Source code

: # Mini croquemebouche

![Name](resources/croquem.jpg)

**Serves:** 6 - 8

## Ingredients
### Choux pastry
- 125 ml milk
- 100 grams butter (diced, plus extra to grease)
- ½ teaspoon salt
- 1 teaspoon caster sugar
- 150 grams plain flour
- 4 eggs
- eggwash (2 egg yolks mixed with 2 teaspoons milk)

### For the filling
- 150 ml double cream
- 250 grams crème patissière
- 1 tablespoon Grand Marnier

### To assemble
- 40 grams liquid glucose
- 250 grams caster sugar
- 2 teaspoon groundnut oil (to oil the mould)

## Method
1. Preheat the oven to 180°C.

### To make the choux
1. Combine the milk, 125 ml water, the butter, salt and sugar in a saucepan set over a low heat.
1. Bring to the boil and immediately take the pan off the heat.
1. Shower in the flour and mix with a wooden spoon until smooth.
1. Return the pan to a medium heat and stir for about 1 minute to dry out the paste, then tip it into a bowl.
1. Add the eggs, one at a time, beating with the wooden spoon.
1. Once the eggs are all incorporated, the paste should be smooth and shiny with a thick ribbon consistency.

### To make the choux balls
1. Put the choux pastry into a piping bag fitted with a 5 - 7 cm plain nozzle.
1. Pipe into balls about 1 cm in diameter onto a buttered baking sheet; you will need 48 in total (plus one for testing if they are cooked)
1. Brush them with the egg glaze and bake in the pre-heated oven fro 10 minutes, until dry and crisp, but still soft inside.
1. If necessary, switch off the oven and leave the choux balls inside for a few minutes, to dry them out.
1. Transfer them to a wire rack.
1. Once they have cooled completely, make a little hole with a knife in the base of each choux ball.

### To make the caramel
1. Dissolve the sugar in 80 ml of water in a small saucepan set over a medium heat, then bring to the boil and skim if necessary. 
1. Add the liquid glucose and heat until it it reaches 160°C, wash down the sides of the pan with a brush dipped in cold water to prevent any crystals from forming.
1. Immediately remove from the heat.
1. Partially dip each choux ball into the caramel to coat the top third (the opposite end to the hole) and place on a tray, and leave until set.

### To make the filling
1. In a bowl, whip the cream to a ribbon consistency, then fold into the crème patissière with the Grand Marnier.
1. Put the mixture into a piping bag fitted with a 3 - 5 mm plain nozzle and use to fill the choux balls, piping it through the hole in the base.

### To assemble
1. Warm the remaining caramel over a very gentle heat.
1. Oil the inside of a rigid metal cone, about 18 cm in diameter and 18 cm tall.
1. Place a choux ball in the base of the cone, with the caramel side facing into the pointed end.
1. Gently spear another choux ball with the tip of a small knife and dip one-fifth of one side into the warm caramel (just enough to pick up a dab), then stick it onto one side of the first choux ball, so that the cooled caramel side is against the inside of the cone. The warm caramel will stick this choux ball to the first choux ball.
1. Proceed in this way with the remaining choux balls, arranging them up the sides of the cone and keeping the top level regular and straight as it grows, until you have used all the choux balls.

Task brief:
Wherever the string "smooth" appears in the entries, copy that line.

Exercise result:
1. Shower in the flour and mix with a wooden spoon until smooth.
1. Once the eggs are all incorporated, the paste should be smooth and shiny with a thick ribbon consistency.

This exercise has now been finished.